Task to complete: Each line of the data below either holds "está" or does not. Report how many do, and only that.
[Data for review]
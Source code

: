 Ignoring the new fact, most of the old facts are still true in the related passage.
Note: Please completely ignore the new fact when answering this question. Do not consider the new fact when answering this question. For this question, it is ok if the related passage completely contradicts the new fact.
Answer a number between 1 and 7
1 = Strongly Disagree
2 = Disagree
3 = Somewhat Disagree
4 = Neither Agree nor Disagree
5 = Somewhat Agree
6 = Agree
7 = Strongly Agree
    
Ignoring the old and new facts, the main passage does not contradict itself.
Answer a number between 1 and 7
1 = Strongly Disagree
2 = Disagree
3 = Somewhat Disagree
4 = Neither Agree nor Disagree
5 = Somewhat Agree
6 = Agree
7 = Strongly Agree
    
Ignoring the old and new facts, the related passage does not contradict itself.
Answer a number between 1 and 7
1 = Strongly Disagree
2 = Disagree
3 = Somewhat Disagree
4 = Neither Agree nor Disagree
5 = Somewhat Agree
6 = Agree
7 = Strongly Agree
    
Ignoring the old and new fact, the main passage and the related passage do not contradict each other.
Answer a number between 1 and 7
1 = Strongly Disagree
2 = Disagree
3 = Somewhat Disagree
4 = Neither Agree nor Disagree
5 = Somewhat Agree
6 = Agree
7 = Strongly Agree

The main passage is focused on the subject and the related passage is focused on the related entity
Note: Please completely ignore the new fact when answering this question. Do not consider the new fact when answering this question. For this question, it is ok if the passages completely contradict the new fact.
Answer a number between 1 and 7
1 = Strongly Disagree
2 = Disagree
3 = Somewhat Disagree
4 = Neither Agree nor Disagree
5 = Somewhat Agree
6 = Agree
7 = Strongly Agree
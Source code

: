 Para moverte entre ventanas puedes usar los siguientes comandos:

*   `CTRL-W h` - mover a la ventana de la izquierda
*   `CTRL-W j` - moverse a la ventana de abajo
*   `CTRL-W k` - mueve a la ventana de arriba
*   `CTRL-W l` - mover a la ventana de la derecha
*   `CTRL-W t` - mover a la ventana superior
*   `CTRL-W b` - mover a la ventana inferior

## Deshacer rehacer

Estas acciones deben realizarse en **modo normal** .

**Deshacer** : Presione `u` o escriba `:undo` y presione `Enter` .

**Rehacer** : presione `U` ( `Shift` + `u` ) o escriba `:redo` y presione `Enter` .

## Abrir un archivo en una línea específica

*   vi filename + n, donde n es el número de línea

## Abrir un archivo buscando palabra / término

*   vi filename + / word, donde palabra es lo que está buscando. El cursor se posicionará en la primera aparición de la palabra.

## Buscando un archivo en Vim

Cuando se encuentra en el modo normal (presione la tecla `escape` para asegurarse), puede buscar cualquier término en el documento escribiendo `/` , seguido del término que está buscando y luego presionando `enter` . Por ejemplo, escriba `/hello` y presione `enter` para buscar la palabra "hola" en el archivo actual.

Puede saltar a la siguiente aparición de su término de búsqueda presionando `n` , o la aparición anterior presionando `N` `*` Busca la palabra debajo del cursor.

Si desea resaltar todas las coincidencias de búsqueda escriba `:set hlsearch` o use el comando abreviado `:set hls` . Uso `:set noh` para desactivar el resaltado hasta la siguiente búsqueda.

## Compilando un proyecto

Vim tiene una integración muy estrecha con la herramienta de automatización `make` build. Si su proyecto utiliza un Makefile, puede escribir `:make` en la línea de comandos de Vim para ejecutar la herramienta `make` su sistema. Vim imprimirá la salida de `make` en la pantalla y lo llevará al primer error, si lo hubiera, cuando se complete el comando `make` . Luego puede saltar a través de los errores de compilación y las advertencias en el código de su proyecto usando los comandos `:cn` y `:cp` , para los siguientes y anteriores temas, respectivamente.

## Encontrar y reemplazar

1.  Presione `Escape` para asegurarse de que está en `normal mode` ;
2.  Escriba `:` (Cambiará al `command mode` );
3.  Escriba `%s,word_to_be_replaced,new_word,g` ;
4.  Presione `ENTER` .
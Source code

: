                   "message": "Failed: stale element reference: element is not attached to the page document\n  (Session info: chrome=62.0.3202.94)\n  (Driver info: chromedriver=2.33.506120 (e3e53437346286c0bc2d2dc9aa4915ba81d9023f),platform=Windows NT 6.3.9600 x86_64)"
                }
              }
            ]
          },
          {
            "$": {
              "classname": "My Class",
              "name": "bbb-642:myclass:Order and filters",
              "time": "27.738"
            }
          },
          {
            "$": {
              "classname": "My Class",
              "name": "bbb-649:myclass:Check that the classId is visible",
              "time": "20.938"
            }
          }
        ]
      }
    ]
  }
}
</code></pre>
[/Data for review]
Response area: 3